La cultura del buon cibo di Alfio Visalli

Tra gli interventi dei vari relatori succedutesi nel corso della due giorni del “Bio in Sicily” tenutasi a Bagheria, grande curiosità ha destato la relazione dello chef catanese Alfio Vissalli dal titolo: “Dittatura alimentare, il ruolo di noi operatori del settore alimentare, la trasparenza, e la frode che purtroppo ancora oggi si subisce”. Un argomento che è sempre di attualità e presente sulle pagine di siti web e giornali specializzati che si occupano di cibo, ma anche dai commensali presenti a tavola.

Dal suo intervento è prevalso la consapevolezza che per Visalli la qualità è la prerogativa principale della sua attività lavorativa. Una scelta appassionata, sincera e coscienziosa, con la cognizione che il buon cibo è in pericolo e che bisogna invertire ogni divagazione o distrazione, soprattutto in cucina. Una cucina che quotidianamente sta perdendo l’identità e con essa anche la qualità di un tempo.

Tra le battaglie di Visalli è conosciuta e apprezzata quella sulla cultura delle conservazione naturale dei cibi; per Alfio: “Il prezzo più basso e la conservabilità di un alimento per un periodo più esteso, non fa parte della mia cultura e del mio modo di concepire l’alimentazione”. E se qualcuno gli chiede perché la cucina non è più come quella di una volta, la sua risposta è perentoria, e in un catanese stretto dice: ”Ad esempio, i iaddini nun mangianu chiù furmento d’amuri (granoturco) e scagliu”. A significare come i polli e le uova non hanno le prerogative qualitative di una volta perché mangiano alimenti molto discutibili.

Il suo modo di fare cucina è la sapiente coniugazione di: tradizione e innovazione. “Cucinare non vuol dire snaturare gli alimenti e allora che ben vengano le basse temperature per non distruggere la oro parte proteica e vitaminica”, così come: “bisogna salvaguardare la nostra storia, la nostra cultura e evitare la banalità che pervade le cucine di molti esercizi”.

Lo Stracotto di tonno, Lacrime di mare, Risotto sicano, e tanti altri piatti che elenca sono creazioni della mistura del buon senso fatta di tradizione e innovazione.

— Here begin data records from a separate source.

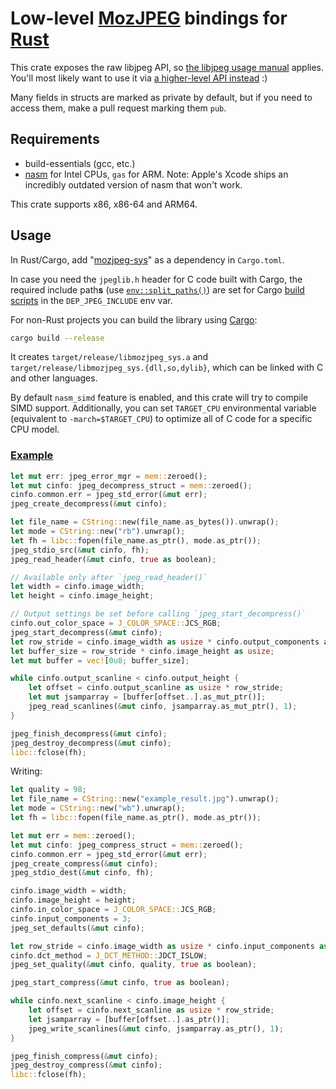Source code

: # Low-level [MozJPEG](https://github.com/mozilla/mozjpeg) bindings for [Rust](https://www.rust-lang.org/)

This crate exposes the raw libjpeg API, so [the libjpeg usage manual](https://github.com/mozilla/mozjpeg/blob/master/libjpeg.txt) applies. You'll most likely want to use it via [a higher-level API instead](https://crates.rs/crates/mozjpeg) :)

Many fields in structs are marked as private by default, but if you need to access them, make a pull request marking them `pub`.

## Requirements

* build-essentials (gcc, etc.)
* [nasm](https://www.nasm.us/) for Intel CPUs, `gas` for ARM. Note: Apple's Xcode ships an incredibly outdated version of nasm that won't work.

This crate supports x86, x86-64 and ARM64.

## Usage

In Rust/Cargo, add "[mozjpeg-sys][crate]" as a dependency in `Cargo.toml`.

[crate]: https://crates.rs/crates/mozjpeg-sys

In case you need the `jpeglib.h` header for C code built with Cargo, the required include path**s** (use [`env::split_paths()`][1]) are set for Cargo [build scripts][2] in the `DEP_JPEG_INCLUDE` env var.

[1]: https://doc.rust-lang.org/std/env/fn.split_paths.html
[2]: https://doc.rust-lang.org/cargo/reference/environment-variables.html#environment-variables-cargo-sets-for-build-scripts

For non-Rust projects you can build the library using [Cargo](https://rustup.rs/):

```sh
cargo build --release
```

It creates `target/release/libmozjpeg_sys.a` and `target/release/libmozjpeg_sys.{dll,so,dylib}`, which can be linked with C and other languages.

By default `nasm_simd` feature is enabled, and this crate will try to compile SIMD support. Additionally, you can set `TARGET_CPU` environmental variable (equivalent to `-march=$TARGET_CPU`) to optimize all of C code for a specific CPU model.

### [Example](examples/reencode.rs)

```rust
let mut err: jpeg_error_mgr = mem::zeroed();
let mut cinfo: jpeg_decompress_struct = mem::zeroed();
cinfo.common.err = jpeg_std_error(&mut err);
jpeg_create_decompress(&mut cinfo);

let file_name = CString::new(file_name.as_bytes()).unwrap();
let mode = CString::new("rb").unwrap();
let fh = libc::fopen(file_name.as_ptr(), mode.as_ptr());
jpeg_stdio_src(&mut cinfo, fh);
jpeg_read_header(&mut cinfo, true as boolean);

// Available only after `jpeg_read_header()`
let width = cinfo.image_width;
let height = cinfo.image_height;

// Output settings be set before calling `jpeg_start_decompress()`
cinfo.out_color_space = J_COLOR_SPACE::JCS_RGB;
jpeg_start_decompress(&mut cinfo);
let row_stride = cinfo.image_width as usize * cinfo.output_components as usize;
let buffer_size = row_stride * cinfo.image_height as usize;
let mut buffer = vec![0u8; buffer_size];

while cinfo.output_scanline < cinfo.output_height {
    let offset = cinfo.output_scanline as usize * row_stride;
    let mut jsamparray = [buffer[offset..].as_mut_ptr()];
    jpeg_read_scanlines(&mut cinfo, jsamparray.as_mut_ptr(), 1);
}

jpeg_finish_decompress(&mut cinfo);
jpeg_destroy_decompress(&mut cinfo);
libc::fclose(fh);
```

Writing:

```rust
let quality = 98;
let file_name = CString::new("example_result.jpg").unwrap();
let mode = CString::new("wb").unwrap();
let fh = libc::fopen(file_name.as_ptr(), mode.as_ptr());

let mut err = mem::zeroed();
let mut cinfo: jpeg_compress_struct = mem::zeroed();
cinfo.common.err = jpeg_std_error(&mut err);
jpeg_create_compress(&mut cinfo);
jpeg_stdio_dest(&mut cinfo, fh);

cinfo.image_width = width;
cinfo.image_height = height;
cinfo.in_color_space = J_COLOR_SPACE::JCS_RGB;
cinfo.input_components = 3;
jpeg_set_defaults(&mut cinfo);

let row_stride = cinfo.image_width as usize * cinfo.input_components as usize;
cinfo.dct_method = J_DCT_METHOD::JDCT_ISLOW;
jpeg_set_quality(&mut cinfo, quality, true as boolean);

jpeg_start_compress(&mut cinfo, true as boolean);

while cinfo.next_scanline < cinfo.image_height {
    let offset = cinfo.next_scanline as usize * row_stride;
    let jsamparray = [buffer[offset..].as_ptr()];
    jpeg_write_scanlines(&mut cinfo, jsamparray.as_ptr(), 1);
}

jpeg_finish_compress(&mut cinfo);
jpeg_destroy_compress(&mut cinfo);
libc::fclose(fh);
```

Piatti che ripropongono antichi sapori e sapere come l’alga mauro (Chondrachantus teedei), un’alga rossa filamentosa che cresceva in abbondanza sugli scogli vulcanici e rappresentava una specialità tipica del litorale catanese, o fichi ianchi, la bottarga di tonno e tanti altri alimenti trascritti nel registro dei sapori antichi oramai dimenticati.

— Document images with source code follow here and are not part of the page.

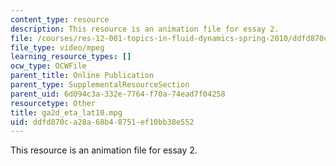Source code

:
 ```yaml
---
content_type: resource
description: This resource is an animation file for essay 2.
file: /courses/res-12-001-topics-in-fluid-dynamics-spring-2010/ddfd870ca28a68b48751ef10bb38e552_ga2d_eta_lat10.mpg
file_type: video/mpeg
learning_resource_types: []
ocw_type: OCWFile
parent_title: Online Publication
parent_type: SupplementalResourceSection
parent_uid: 6d094c3a-332e-7764-f70a-74ead7f04258
resourcetype: Other
title: ga2d_eta_lat10.mpg
uid: ddfd870c-a28a-68b4-8751-ef10bb38e552
---
```

This resource is an animation file for essay 2.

Parlando con Visalli ti accorgi che è un personaggio eclettico, capace di assemblare diverse attività e diversificarsi rispetto a tanti altri suoi colleghi. Parla di cucina e alimenti con passione e impegno; il suo messaggio è quello di far prendere ai suoi colleghi e ai consumatori la consapevolezza che la cucina è a rischio e che bisogna farla tornare sui propri passi offrendo qualità e territorialità degli alimenti.

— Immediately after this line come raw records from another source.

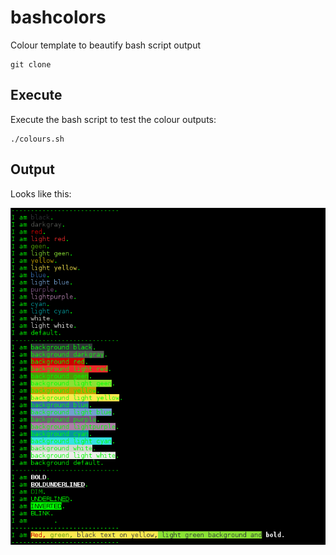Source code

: # bashcolors

Colour template to beautify bash script output
```
git clone 
```

## Execute

Execute the bash script to test the colour outputs:
```
./colours.sh
```

## Output

Looks like this:

![](image/bashcolours.png)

Visalli è cuoco, mastro salatore della nota bottarga di tonno rosso, selezionata dallo chef Ciccio Sultano, docente e creatore insieme all’ amico e socio Salvo Ferlito del Blu Lab Academy, uno “spazio-laboratorio” che consente a colleghi, operatori, amanti del buon cibo di apprendere le tecniche di una buona cucina, ed anche “Conoscenza e divulgazione delle materie prime locali, rispetto della manipolazione e della preparazione degli alimenti”, laboratorio dove insegna anche l’executive chef super stellato Massimo Mantarro del San Domenico Palace di Taormina.
Nel suo intervento nella meravigliosa sala degli specchi di Villa Palagonia Alfio Visalli, “uomo di territorio cresciuto alla vecchia maniera, con una carriera in continua evoluzione fuori dagli ordinari schemi”, richiama tutti alla riflessione contro la globalizzazione forzata che ha dato vita alla “Dittatura alimentare” e richiamando gli operatori del settore alimentare al ruolo responsabile che devono tenere, in particolare: trasparenza e tracciabilità degli alimenti e scagliandosi contro la frode che purtroppo ancora oggi il consumatore subisce.

E’ sembrata “musica per le mie orecchie”, non solo per me, ma anche per tutti i presenti, si è ascoltato qualcosa di nuovo, un intervento fuori dal chiacchiericcio comune di routine, insomma, c’è ancora qualche operatore che crede nel suo lavoro e nel buon cibo e solo per questo possiamo affermare che la speranza del “non ritorno” non è morta.